--- WORK REQUEST ---
Count up the lines of the data below that contain the string "land", then give only the total.

--- SOURCE DATA ---
□ □ □ □ □ □ □
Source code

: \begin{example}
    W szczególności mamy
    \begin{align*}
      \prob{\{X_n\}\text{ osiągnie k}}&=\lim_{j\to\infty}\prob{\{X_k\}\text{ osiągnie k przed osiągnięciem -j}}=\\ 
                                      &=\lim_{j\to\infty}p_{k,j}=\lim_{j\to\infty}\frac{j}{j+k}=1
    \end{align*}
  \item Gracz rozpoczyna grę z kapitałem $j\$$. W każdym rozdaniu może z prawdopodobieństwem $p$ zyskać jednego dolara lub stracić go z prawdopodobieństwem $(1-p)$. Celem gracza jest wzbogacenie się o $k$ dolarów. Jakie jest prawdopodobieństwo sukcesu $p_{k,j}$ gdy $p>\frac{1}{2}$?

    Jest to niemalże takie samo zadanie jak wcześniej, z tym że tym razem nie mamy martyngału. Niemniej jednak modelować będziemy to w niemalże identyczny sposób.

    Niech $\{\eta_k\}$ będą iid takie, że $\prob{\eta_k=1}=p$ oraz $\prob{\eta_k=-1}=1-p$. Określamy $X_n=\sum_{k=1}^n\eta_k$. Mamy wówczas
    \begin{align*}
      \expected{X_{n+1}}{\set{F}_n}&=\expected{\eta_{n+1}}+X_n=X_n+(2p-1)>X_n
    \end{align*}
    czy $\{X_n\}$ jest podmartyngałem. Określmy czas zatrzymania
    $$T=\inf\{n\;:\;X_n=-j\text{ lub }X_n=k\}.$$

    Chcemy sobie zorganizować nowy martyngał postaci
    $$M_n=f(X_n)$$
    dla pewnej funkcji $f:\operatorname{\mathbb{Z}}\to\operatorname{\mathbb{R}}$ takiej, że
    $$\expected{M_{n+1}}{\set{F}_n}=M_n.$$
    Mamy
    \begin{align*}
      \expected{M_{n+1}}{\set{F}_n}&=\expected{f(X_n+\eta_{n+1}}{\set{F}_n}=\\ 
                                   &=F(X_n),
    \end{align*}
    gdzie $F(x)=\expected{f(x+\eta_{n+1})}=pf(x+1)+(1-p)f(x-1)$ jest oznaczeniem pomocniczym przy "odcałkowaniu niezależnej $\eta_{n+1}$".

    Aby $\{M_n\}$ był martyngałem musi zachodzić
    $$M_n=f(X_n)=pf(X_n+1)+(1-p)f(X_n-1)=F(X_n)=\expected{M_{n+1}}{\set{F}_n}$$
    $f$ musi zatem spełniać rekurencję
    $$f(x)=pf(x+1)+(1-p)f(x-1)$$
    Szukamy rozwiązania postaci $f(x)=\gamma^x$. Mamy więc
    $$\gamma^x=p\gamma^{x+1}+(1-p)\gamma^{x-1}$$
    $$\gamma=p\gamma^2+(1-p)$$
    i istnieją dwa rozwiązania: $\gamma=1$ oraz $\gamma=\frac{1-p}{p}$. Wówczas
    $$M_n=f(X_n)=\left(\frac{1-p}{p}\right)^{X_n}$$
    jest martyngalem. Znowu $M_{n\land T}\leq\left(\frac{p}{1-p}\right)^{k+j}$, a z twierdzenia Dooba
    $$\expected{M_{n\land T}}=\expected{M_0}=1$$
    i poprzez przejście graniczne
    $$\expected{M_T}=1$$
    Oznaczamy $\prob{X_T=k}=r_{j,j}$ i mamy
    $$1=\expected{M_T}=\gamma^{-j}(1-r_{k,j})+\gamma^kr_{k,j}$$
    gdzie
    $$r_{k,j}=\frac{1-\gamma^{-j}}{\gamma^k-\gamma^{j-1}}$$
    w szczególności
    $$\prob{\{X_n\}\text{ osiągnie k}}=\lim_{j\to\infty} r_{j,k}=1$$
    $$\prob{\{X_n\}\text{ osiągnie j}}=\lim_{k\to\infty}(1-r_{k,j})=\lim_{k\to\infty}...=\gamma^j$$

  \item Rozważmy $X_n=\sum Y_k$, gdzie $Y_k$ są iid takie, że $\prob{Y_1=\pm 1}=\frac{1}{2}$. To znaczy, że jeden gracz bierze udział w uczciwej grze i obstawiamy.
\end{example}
□ □ □ □ □ □ □
--- SOLUTION TO THIS EXERCISE ---
2